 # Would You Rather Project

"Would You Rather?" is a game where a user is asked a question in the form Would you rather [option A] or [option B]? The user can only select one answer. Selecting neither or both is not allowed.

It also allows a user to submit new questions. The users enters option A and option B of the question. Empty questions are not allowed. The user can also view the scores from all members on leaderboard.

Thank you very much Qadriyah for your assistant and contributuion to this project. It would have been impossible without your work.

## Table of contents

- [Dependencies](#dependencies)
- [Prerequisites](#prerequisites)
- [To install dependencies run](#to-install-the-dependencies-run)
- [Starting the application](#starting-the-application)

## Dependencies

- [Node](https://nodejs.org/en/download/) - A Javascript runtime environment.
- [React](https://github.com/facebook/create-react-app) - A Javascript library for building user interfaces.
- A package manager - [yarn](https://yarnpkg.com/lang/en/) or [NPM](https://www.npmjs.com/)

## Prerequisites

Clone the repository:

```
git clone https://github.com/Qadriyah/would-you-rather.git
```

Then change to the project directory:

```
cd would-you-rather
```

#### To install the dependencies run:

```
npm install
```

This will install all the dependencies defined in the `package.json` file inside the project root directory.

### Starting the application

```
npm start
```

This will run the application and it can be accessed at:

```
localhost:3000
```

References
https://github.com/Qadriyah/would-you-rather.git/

★ ★ ★

◆ What is required ◆
With no line skipped, copy the entries exactly as written.

◆ Answer for this exercise ◆
 # Would You Rather Project

"Would You Rather?" is a game where a user is asked a question in the form Would you rather [option A] or [option B]? The user can only select one answer. Selecting neither or both is not allowed.

It also allows a user to submit new questions. The users enters option A and option B of the question. Empty questions are not allowed. The user can also view the scores from all members on leaderboard.

Thank you very much Qadriyah for your assistant and contributuion to this project. It would have been impossible without your work.

## Table of contents

- [Dependencies](#dependencies)
- [Prerequisites](#prerequisites)
- [To install dependencies run](#to-install-the-dependencies-run)
- [Starting the application](#starting-the-application)

## Dependencies

- [Node](https://nodejs.org/en/download/) - A Javascript runtime environment.
- [React](https://github.com/facebook/create-react-app) - A Javascript library for building user interfaces.
- A package manager - [yarn](https://yarnpkg.com/lang/en/) or [NPM](https://www.npmjs.com/)

## Prerequisites

Clone the repository:

```
git clone https://github.com/Qadriyah/would-you-rather.git
```

Then change to the project directory:

```
cd would-you-rather
```

#### To install the dependencies run:

```
npm install
```

This will install all the dependencies defined in the `package.json` file inside the project root directory.

### Starting the application

```
npm start
```

This will run the application and it can be accessed at:

```
localhost:3000
```

References
https://github.com/Qadriyah/would-you-rather.git/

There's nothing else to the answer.